This study presents the possible regional climate change over South Asia with a focus over India as simulated by three very high resolution regional climate models (RCMs). One of the most striking results is a robust increase in monsoon precipitation by the end of the 21st century but regional differences in strength. First the ability of RCMs to simulate the monsoon climate is analyzed. For this purpose all three RCMs are forced with ECMWF reanalysis data for the period 1989-2008 at a horizontal resolution of similar to 25 km. The results are compared against independent observations. In order to simulate future climate the models are driven by lateral boundary conditions from two global climate models (GCMs: ECHAM5-MPIOM and HadCM3) using the SRES A1B scenario, except for one RCM, which only used data from one GCM. The results are presented for the full transient simulation period 1970-2099 and also for several time slices. The analysis concentrates on precipitation and temperature over land. All models show a clear signal of gradually wide-spread warming throughout the 21st century. The ensemble-mean warming over India is 1.5 degrees C at the end of 2050, whereas it is 3.9 degrees C at the end of century with respect to 1970-1999. The pattern of projected precipitation changes shows considerable spatial variability, with an increase in precipitation over the peninsular of India and coastal areas and, either no change or decrease further inland. From the analysis of a larger ensemble of global climate models using the A1B scenario a wide spread warming (similar to 3.2 degrees C) and an overall increase (similar to 8.5%) in mean monsoon precipitation by the end of the 21st century is very likely.
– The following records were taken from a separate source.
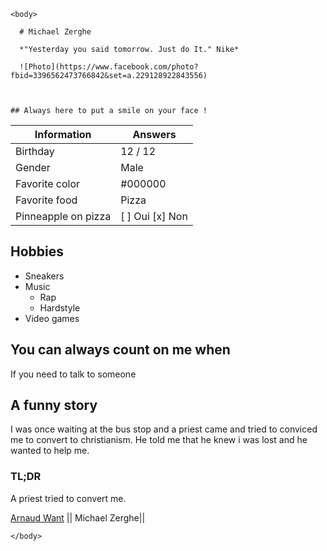 <!DOCTYPE html>
<html>
    <head>
        <meta charset="utf-8" />
        <title>Markdown to Html</title>
    </head>

    <body>
    
      # Michael Zerghe

      *"Yesterday you said tomorrow. Just do It." Nike*

      ![Photo](https://www.facebook.com/photo?fbid=3396562473766842&set=a.229128922843556)



    ## Always here to put a smile on your face !

| Information         | Answers                            |
| ------------------  | ---------------------------------- |
| Birthday            | 12 / 12                            |
| Gender              | Male                               |
| Favorite color      | #000000                            |
| Favorite food       | Pizza                              |
| Pinneapple on pizza | [ ] Oui   [x] Non                  |

## Hobbies
 
* Sneakers 
* Music
  * Rap
  * Hardstyle
* Video games

## You can always count on me when
 If you need to talk to someone

 ## A funny story
I was once waiting at the bus stop and a priest came and tried to conviced me to convert to christianism. He told me that he knew i was lost and he wanted to help me.
### TL;DR
A priest tried to convert me.


 [Arnaud Want](https://naudar79.github.io/Challenge-markdown/) || Michael Zerghe||

    </body>
</html>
The influence of the driving GCM on the projected precipitation change simulated with each RCM is as strong as the variability among the RCMs driven with one. (C) 2013 Elsevier B.V. All rights reserved.

Keywords
Climate change, HighNoon, Regional model, Indian summer monsoon, Indices
National Category
Climate Research
Research subject
Climate
Identifiers
urn:nbn:se:smhi:diva-335 (URN)10.1016/j.scitotenv.2013.01.051 (DOI)000331022000003 ()23541400 (PubMedID)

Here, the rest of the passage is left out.